In a data migration, data quality is critical. Will the new system work if there are errors in the data? What if the data in the current system, the source for the migration, is already polluted? Often, the source system is dated, and the data has
become polluted over the years – users may have learned to deal with imperfections, but this may no longer be possible in the new environment.
Data cleansing requires a lot of effort, which can get in the way of a smooth migration.
In this article, we show how we address data quality, data cleansing and enrichment to ensure correct and up-to-date data after migration.
Measuring data quality
To assess data quality, we need to identify errors or potential errors in the data through four types of checks:
- Syntax or input checks determine whether the content of a field contains an acceptable value. For example, a date within a certain range.

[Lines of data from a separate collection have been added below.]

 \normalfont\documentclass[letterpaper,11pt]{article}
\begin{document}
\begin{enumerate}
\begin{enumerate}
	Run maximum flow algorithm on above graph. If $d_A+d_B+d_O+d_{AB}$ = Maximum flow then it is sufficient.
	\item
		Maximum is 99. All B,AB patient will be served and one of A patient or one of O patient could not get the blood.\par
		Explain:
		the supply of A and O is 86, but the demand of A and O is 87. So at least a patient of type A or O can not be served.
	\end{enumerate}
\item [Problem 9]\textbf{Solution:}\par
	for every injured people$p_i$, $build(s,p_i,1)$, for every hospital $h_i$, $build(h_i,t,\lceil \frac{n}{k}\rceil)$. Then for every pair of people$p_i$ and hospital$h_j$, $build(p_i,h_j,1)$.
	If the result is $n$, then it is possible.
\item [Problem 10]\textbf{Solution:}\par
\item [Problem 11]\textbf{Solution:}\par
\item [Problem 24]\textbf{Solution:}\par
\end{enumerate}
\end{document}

- Business rules are mainly about combinations of fields. If a contract is to be canceled, the end date must be filled in.
- Referential checks are about links. A loan requires linked collateral or securities.
- Pattern validation is about the logical sequence of events, often involving timestamps. For example, children cannot be older than their parents, or an application cannot be completed before it is submitted.
In addition to incorrect or missing data, double entry is a common error. There are methods to detect this, as with 'fuzzy logic'. Following
the identification of errors in the data, we can devise an effective cleansing plan.
Data cleansing
To clean data, we must first have the correct data. Sometimes, this data is present internally, in organisation documents or other systems. Sometimes, the correct data must be gathered from external sources, such as independent reference files. The Dutch postcode table is a well-known example of this.
Cleansing can be manual or automated. We define four variants.
- Looking up: the correct data is available internally but must be looked up manually, after which an employee enters the correct values.
- Finding out: the correct data is not available internally and it requires finding out, for example by calling the customer.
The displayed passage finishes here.